• **What the task requires**: Look through the material below, count the lines containing the word "without", and state only the count.

• **Given records**:

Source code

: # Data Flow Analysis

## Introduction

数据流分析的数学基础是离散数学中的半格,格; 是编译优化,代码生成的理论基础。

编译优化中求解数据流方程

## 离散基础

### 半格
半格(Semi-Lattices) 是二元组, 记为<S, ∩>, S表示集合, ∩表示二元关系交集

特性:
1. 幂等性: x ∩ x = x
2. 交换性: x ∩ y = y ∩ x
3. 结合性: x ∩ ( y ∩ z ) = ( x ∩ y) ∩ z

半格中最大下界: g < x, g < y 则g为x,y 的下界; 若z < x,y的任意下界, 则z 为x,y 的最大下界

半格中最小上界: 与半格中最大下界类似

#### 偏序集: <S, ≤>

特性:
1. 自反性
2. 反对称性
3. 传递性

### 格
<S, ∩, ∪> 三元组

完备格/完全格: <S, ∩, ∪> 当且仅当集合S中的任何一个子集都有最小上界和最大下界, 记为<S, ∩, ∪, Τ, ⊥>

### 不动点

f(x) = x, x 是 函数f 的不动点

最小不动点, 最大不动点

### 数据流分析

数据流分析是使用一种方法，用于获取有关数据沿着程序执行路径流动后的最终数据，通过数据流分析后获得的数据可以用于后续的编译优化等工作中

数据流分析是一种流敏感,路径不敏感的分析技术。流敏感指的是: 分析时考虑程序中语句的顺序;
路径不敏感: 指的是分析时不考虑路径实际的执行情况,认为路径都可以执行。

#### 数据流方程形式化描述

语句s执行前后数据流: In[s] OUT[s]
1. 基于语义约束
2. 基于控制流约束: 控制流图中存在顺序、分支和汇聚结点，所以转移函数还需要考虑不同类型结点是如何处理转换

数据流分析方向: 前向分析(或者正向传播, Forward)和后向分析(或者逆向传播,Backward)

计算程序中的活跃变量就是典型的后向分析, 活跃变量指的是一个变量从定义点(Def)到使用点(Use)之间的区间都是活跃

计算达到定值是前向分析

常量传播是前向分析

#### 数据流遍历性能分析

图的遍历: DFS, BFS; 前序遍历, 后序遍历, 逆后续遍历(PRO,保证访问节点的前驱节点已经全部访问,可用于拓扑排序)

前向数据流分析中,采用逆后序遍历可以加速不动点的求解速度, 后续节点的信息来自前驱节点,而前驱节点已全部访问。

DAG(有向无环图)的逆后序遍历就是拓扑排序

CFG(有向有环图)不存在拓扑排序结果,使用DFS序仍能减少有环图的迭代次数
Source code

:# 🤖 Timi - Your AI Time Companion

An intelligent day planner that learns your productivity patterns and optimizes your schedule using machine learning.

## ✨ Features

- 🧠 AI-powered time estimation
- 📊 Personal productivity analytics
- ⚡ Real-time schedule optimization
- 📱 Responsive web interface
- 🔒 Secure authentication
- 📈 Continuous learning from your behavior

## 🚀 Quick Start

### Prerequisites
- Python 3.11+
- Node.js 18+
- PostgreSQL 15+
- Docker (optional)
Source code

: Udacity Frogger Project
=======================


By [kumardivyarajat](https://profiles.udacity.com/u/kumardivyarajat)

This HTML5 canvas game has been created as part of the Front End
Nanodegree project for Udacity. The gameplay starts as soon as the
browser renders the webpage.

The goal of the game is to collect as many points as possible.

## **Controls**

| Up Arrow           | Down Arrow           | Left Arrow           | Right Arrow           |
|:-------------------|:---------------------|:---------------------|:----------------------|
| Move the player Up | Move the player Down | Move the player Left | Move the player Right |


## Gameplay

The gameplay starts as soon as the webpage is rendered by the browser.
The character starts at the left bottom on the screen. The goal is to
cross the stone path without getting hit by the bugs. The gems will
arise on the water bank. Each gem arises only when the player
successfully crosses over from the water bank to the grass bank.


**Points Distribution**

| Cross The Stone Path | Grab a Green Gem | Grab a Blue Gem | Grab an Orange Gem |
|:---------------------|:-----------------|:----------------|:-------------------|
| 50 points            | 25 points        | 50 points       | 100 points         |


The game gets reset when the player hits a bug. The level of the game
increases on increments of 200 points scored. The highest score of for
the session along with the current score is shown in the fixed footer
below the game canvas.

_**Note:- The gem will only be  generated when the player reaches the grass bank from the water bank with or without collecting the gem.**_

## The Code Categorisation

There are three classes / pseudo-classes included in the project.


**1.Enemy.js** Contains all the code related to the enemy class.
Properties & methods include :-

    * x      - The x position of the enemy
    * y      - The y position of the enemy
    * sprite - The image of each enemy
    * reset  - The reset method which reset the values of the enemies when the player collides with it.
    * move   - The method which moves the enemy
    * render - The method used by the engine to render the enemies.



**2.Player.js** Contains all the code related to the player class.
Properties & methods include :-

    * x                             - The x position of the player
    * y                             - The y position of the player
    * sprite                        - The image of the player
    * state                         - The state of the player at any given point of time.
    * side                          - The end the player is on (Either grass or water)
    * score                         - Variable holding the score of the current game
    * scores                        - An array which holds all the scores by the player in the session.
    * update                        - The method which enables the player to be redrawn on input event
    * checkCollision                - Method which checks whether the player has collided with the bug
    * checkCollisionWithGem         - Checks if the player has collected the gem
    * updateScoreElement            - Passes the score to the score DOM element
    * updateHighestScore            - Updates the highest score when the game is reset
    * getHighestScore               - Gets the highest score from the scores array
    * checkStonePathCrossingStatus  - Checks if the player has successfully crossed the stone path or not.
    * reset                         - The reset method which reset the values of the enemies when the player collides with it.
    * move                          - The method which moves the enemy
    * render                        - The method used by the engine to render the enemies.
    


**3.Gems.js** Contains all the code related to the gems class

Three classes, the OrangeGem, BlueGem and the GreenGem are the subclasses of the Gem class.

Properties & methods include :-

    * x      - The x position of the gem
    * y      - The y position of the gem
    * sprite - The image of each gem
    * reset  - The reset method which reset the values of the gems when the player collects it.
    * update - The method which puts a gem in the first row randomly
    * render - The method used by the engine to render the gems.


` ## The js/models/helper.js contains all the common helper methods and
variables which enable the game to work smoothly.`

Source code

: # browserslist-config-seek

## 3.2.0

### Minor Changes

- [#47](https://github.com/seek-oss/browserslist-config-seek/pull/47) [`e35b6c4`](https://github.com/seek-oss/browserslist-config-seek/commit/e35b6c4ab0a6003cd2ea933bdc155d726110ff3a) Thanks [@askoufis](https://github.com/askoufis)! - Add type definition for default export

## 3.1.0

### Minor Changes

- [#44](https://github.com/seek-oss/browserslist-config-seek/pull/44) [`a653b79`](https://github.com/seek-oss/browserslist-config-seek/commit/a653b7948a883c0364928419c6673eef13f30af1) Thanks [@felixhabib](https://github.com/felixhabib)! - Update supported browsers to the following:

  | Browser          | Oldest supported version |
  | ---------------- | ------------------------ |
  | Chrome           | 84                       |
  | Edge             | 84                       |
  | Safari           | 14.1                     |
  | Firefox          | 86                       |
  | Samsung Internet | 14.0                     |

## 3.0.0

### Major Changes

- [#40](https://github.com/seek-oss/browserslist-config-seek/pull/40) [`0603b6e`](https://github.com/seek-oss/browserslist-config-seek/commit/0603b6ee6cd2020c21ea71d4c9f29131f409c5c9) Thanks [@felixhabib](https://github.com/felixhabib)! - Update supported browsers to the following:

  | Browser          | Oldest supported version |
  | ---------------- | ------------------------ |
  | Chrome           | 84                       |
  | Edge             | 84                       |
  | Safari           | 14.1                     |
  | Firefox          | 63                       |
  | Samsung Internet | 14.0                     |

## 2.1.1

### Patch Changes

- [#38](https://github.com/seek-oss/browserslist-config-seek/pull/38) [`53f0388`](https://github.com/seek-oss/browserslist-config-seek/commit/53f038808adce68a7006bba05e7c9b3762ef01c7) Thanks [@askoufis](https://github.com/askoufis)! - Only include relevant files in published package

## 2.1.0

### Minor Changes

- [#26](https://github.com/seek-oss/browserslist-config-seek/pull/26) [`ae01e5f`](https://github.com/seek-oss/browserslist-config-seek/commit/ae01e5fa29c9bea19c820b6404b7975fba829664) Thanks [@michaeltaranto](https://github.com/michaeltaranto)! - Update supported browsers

• **Task result**: 2